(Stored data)
☆ ☆ ☆ ☆ ☆
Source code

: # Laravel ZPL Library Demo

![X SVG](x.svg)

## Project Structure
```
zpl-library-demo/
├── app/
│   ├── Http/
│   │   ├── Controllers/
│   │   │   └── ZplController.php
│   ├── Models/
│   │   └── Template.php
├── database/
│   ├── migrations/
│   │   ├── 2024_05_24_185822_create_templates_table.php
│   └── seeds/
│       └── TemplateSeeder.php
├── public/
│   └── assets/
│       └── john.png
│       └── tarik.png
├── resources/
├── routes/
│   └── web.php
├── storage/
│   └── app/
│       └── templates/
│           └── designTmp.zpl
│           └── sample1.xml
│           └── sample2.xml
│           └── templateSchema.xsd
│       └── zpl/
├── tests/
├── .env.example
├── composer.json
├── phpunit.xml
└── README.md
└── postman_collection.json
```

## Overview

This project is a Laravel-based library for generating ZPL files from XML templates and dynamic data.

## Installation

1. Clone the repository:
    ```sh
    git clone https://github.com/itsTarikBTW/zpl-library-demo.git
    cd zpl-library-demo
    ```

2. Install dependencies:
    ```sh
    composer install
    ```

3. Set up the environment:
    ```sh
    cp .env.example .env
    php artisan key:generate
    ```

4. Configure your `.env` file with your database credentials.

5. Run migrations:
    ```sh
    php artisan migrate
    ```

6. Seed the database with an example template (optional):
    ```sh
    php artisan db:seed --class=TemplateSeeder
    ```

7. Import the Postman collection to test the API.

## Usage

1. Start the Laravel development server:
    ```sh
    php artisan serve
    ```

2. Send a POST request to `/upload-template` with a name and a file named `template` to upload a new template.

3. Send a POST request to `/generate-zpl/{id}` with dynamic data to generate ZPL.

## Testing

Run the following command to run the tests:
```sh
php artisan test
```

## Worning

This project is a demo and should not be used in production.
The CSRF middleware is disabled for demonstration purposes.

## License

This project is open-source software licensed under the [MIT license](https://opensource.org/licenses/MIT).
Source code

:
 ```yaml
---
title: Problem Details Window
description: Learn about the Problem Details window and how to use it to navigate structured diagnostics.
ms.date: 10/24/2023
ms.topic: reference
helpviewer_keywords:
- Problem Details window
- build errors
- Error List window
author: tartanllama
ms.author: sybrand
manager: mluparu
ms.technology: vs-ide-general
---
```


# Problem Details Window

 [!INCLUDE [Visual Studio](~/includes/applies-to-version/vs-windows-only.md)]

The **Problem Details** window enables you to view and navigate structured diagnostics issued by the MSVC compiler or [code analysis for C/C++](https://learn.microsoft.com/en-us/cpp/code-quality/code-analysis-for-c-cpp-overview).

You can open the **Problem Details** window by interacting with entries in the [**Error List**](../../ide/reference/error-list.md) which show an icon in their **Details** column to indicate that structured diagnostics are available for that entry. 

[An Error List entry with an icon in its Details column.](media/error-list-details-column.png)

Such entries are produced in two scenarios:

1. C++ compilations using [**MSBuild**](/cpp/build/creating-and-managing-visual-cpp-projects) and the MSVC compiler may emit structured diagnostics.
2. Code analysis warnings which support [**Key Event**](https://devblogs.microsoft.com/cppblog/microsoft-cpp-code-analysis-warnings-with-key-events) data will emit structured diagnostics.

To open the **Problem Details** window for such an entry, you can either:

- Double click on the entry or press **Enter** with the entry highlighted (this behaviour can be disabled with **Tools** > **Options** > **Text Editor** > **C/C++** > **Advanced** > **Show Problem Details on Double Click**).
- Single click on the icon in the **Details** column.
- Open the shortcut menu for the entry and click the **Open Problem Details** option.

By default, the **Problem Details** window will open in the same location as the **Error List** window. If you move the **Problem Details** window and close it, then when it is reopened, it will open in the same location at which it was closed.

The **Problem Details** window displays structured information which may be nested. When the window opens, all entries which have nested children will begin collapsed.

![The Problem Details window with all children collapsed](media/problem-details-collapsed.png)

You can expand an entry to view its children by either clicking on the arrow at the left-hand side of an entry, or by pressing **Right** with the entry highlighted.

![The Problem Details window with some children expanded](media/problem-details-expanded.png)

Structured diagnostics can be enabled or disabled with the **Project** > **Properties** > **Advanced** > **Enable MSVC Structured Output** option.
☆ ☆ ☆ ☆ ☆
Work order
What is wanted is every line above, written out exactly.

Task output
Source code

: # Laravel ZPL Library Demo

![X SVG](x.svg)

## Project Structure
```
zpl-library-demo/
├── app/
│   ├── Http/
│   │   ├── Controllers/
│   │   │   └── ZplController.php
│   ├── Models/
│   │   └── Template.php
├── database/
│   ├── migrations/
│   │   ├── 2024_05_24_185822_create_templates_table.php
│   └── seeds/
│       └── TemplateSeeder.php
├── public/
│   └── assets/
│       └── john.png
│       └── tarik.png
├── resources/
├── routes/
│   └── web.php
├── storage/
│   └── app/
│       └── templates/
│           └── designTmp.zpl
│           └── sample1.xml
│           └── sample2.xml
│           └── templateSchema.xsd
│       └── zpl/
├── tests/
├── .env.example
├── composer.json
├── phpunit.xml
└── README.md
└── postman_collection.json
```

## Overview

This project is a Laravel-based library for generating ZPL files from XML templates and dynamic data.

## Installation

1. Clone the repository:
    ```sh
    git clone https://github.com/itsTarikBTW/zpl-library-demo.git
    cd zpl-library-demo
    ```

2. Install dependencies:
    ```sh
    composer install
    ```

3. Set up the environment:
    ```sh
    cp .env.example .env
    php artisan key:generate
    ```

4. Configure your `.env` file with your database credentials.

5. Run migrations:
    ```sh
    php artisan migrate
    ```

6. Seed the database with an example template (optional):
    ```sh
    php artisan db:seed --class=TemplateSeeder
    ```

7. Import the Postman collection to test the API.

## Usage

1. Start the Laravel development server:
    ```sh
    php artisan serve
    ```

2. Send a POST request to `/upload-template` with a name and a file named `template` to upload a new template.

3. Send a POST request to `/generate-zpl/{id}` with dynamic data to generate ZPL.

## Testing

Run the following command to run the tests:
```sh
php artisan test
```

## Worning

This project is a demo and should not be used in production.
The CSRF middleware is disabled for demonstration purposes.

## License

This project is open-source software licensed under the [MIT license](https://opensource.org/licenses/MIT).
Source code

:
 ```yaml
---
title: Problem Details Window
description: Learn about the Problem Details window and how to use it to navigate structured diagnostics.
ms.date: 10/24/2023
ms.topic: reference
helpviewer_keywords:
- Problem Details window
- build errors
- Error List window
author: tartanllama
ms.author: sybrand
manager: mluparu
ms.technology: vs-ide-general
---
```


# Problem Details Window

 [!INCLUDE [Visual Studio](~/includes/applies-to-version/vs-windows-only.md)]

The **Problem Details** window enables you to view and navigate structured diagnostics issued by the MSVC compiler or [code analysis for C/C++](https://learn.microsoft.com/en-us/cpp/code-quality/code-analysis-for-c-cpp-overview).

You can open the **Problem Details** window by interacting with entries in the [**Error List**](../../ide/reference/error-list.md) which show an icon in their **Details** column to indicate that structured diagnostics are available for that entry. 

[An Error List entry with an icon in its Details column.](media/error-list-details-column.png)

Such entries are produced in two scenarios:

1. C++ compilations using [**MSBuild**](/cpp/build/creating-and-managing-visual-cpp-projects) and the MSVC compiler may emit structured diagnostics.
2. Code analysis warnings which support [**Key Event**](https://devblogs.microsoft.com/cppblog/microsoft-cpp-code-analysis-warnings-with-key-events) data will emit structured diagnostics.

To open the **Problem Details** window for such an entry, you can either:

- Double click on the entry or press **Enter** with the entry highlighted (this behaviour can be disabled with **Tools** > **Options** > **Text Editor** > **C/C++** > **Advanced** > **Show Problem Details on Double Click**).
- Single click on the icon in the **Details** column.
- Open the shortcut menu for the entry and click the **Open Problem Details** option.

By default, the **Problem Details** window will open in the same location as the **Error List** window. If you move the **Problem Details** window and close it, then when it is reopened, it will open in the same location at which it was closed.

The **Problem Details** window displays structured information which may be nested. When the window opens, all entries which have nested children will begin collapsed.

![The Problem Details window with all children collapsed](media/problem-details-collapsed.png)

You can expand an entry to view its children by either clicking on the arrow at the left-hand side of an entry, or by pressing **Right** with the entry highlighted.

![The Problem Details window with some children expanded](media/problem-details-expanded.png)

Structured diagnostics can be enabled or disabled with the **Project** > **Properties** > **Advanced** > **Enable MSVC Structured Output** option.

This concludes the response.